Decoy Bandits Dueling on a Poset
This work addresses the challenge of decision-making under uncertainty in structured settings like rankings or preferences, offering incremental improvements to existing dueling bandit methods.
The paper tackles the problem of dueling bandits on partially ordered sets where arms may be incomparable and multiple optimal arms exist, proposing two algorithms: UnchainedBandits that finds optimal arms without distinguishing comparability, and SlicingBandits that uses incomparability information for significant performance gains, with theoretical guarantees and experimental evaluation provided.
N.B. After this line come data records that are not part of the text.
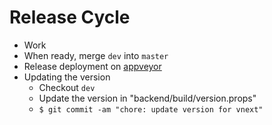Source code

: # Release Cycle

- Work
- When ready, merge `dev` into `master`
- Release deployment on [appveyor](https://ci.appveyor.com)
- Updating the version
  - Checkout `dev`
  - Update the version in "backend/build/version.props"
  - `$ git commit -am "chore: update version for vnext"`
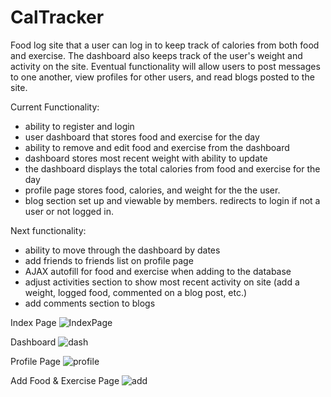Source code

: # CalTracker
Food log site that a user can log in to keep track of calories from both food and exercise.  The dashboard also keeps track of the user's weight and activity on the site.  Eventual functionality will allow users to post messages to one another, view profiles for other users, and read blogs posted to the site. 

Current Functionality: 
- ability to register and login
- user dashboard that stores food and exercise for the day
- ability to remove and edit food and exercise from the dashboard
- dashboard stores most recent weight with ability to update
- the dashboard displays the total calories from food and exercise for the day
- profile page stores food, calories, and weight for the the user. 
- blog section set up and viewable by members.  redirects to login if not a user or not logged in. 

Next functionality:
- ability to move through the dashboard by dates
- add friends to friends list on profile page
- AJAX autofill for food and exercise when adding to the database
- adjust activities section to show most recent activity on site (add a weight, logged food, commented on a blog post, etc.)
- add comments section to blogs

Index Page
![IndexPage](https://user-images.githubusercontent.com/69065554/108612093-fa368680-7399-11eb-91e3-c9e79d4226bc.jpg)

Dashboard
![dash](https://user-images.githubusercontent.com/69065554/108612129-75983800-739a-11eb-8cfb-b452fc63184c.jpg)

Profile Page
![profile](https://user-images.githubusercontent.com/69065554/108612131-85b01780-739a-11eb-9743-409c7536dfbb.jpg)

Add Food & Exercise Page
![add](https://user-images.githubusercontent.com/69065554/108612163-c14ae180-739a-11eb-9fec-d002f7579e37.jpg)

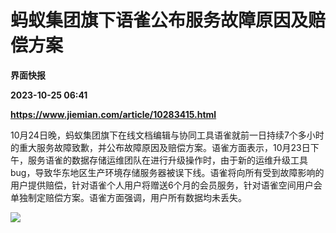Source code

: # 蚂蚁集团旗下语雀公布服务故障原因及赔偿方案
**界面快报**

**2023-10-25 06:41**

**https://www.jiemian.com/article/10283415.html**

10月24日晚，蚂蚁集团旗下在线文档编辑与协同工具语雀就前一日持续7个多小时的重大服务故障致歉，并公布故障原因及赔偿方案。语雀方面表示，10月23日下午，服务语雀的数据存储运维团队在进行升级操作时，由于新的运维升级工具bug，导致华东地区生产环境存储服务器被误下线。语雀将向所有受到故障影响的用户提供赔偿，针对语雀个人用户将赠送6个月的会员服务，针对语雀空间用户会单独制定赔偿方案。语雀方面强调，用户所有数据均未丢失。

![](https://img3.jiemian.com/101/original/20231025/169821526290234900_a700xH.png)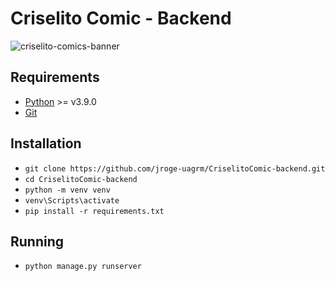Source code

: # Criselito Comic - Backend

![criselito-comics-banner](https://cdn.discordapp.com/attachments/896948796062310508/898414979785588736/criselito-comics-banner.png)

## Requirements

- [Python](https://www.python.org/) >= v3.9.0
- [Git](https://git-scm.com/)

## Installation

- `git clone https://github.com/jroge-uagrm/CriselitoComic-backend.git`
- `cd CriselitoComic-backend`
- `python -m venv venv`
- `venv\Scripts\activate`
- `pip install -r requirements.txt`
  
## Running

- `python manage.py runserver`
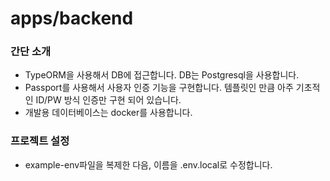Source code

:# apps/backend

### 간단 소개

- TypeORM을 사용해서 DB에 접근합니다. DB는 Postgresql을 사용합니다.
- Passport를 사용해서 사용자 인증 기능을 구현합니다. 템플릿인 만큼 아주 기초적인 ID/PW 방식 인증만 구현 되어 있습니다.
- 개발용 데이터베이스는 docker를 사용합니다.

### 프로젝트 설정

- example-env파일을 복제한 다음, 이름을 .env.local로 수정합니다.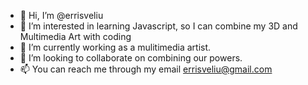 - 👋 Hi, I’m @errisveliu
- 👀 I’m interested in learning Javascript, so I can combine my 3D and Multimedia Art with coding
- 🌱 I’m currently working as a mulitimedia artist.
- 💞️ I’m looking to collaborate on combining our powers.
- 📫 You can reach me through my email errisveliu@gmail.com

<!---
errisveliu/errisveliu is a ✨ special ✨ repository because its `README.md` (this file) appears on your GitHub profile.
You can click the Preview link to take a look at your changes.
--->

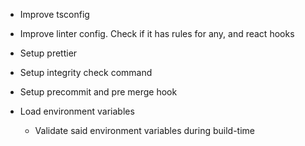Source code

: - Improve tsconfig

- Improve linter config. Check if it has rules for any, and react hooks

- Setup prettier

- Setup integrity check command

- Setup precommit and pre merge hook

- Load environment variables
  - Validate said environment variables during build-time
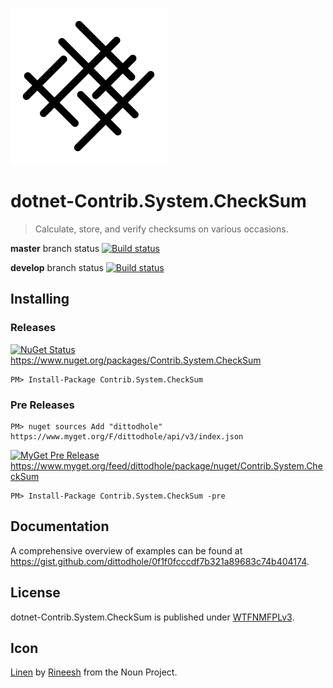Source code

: ![Icon](https://raw.githubusercontent.com/dittodhole/dotnet-Contrib.System.CheckSum/develop/assets/noun_1117655_cc.png)

# dotnet-Contrib.System.CheckSum
> Calculate, store, and verify checksums on various occasions.

**master** branch status
[![Build status](https://ci.appveyor.com/api/projects/status/7p7i4x0v0tk3a5ws?svg=true)](https://ci.appveyor.com/project/dittodhole/dotnet-contrib-system-checksum)

**develop** branch status
[![Build status](https://ci.appveyor.com/api/projects/status/7p7i4x0v0tk3a5ws/branch/develop?svg=true)](https://ci.appveyor.com/project/dittodhole/dotnet-contrib-system-checksum/branch/develop)

## Installing

### Releases

[![NuGet Status](https://img.shields.io/nuget/v/Contrib.System.CheckSum.svg?style=flat-square)](https://www.nuget.org/packages/Contrib.System.CheckSum)
https://www.nuget.org/packages/Contrib.System.CheckSum

    PM> Install-Package Contrib.System.CheckSum

### Pre Releases

    PM> nuget sources Add "dittodhole" https://www.myget.org/F/dittodhole/api/v3/index.json

[![MyGet Pre Release](https://img.shields.io/myget/dittodhole/vpre/Contrib.System.CheckSum.svg?style=flat-square)](https://www.myget.org/feed/dittodhole/package/nuget/Contrib.System.CheckSum)
https://www.myget.org/feed/dittodhole/package/nuget/Contrib.System.CheckSum

    PM> Install-Package Contrib.System.CheckSum -pre

## Documentation

A comprehensive overview of examples can be found at https://gist.github.com/dittodhole/0f1f0fcccdf7b321a89683c74b404174.

## License

dotnet-Contrib.System.CheckSum is published under [WTFNMFPLv3](https://github.com/dittodhole/WTFNMFPLv3).

## Icon

[Linen](https://thenounproject.com/term/linen/1117655/) by [Rineesh](https://thenounproject.com/rineesh) from the Noun Project.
We adress the problem of dueling bandits defined on partially ordered sets, or posets. In this setting, arms may not be comparable, and there may be several (incomparable) optimal arms. We propose an algorithm, UnchainedBandits, that efficiently finds the set of optimal arms of any poset even when pairs of comparable arms cannot be distinguished from pairs of incomparable arms, with a set of minimal assumptions. This algorithm relies on the concept of decoys, which stems from social psychology. For the easier case where the incomparability information may be accessible, we propose a second algorithm, SlicingBandits, which takes advantage of this information and achieves a very significant gain of performance compared to UnchainedBandits. We provide theoretical guarantees and experimental evaluation for both algorithms.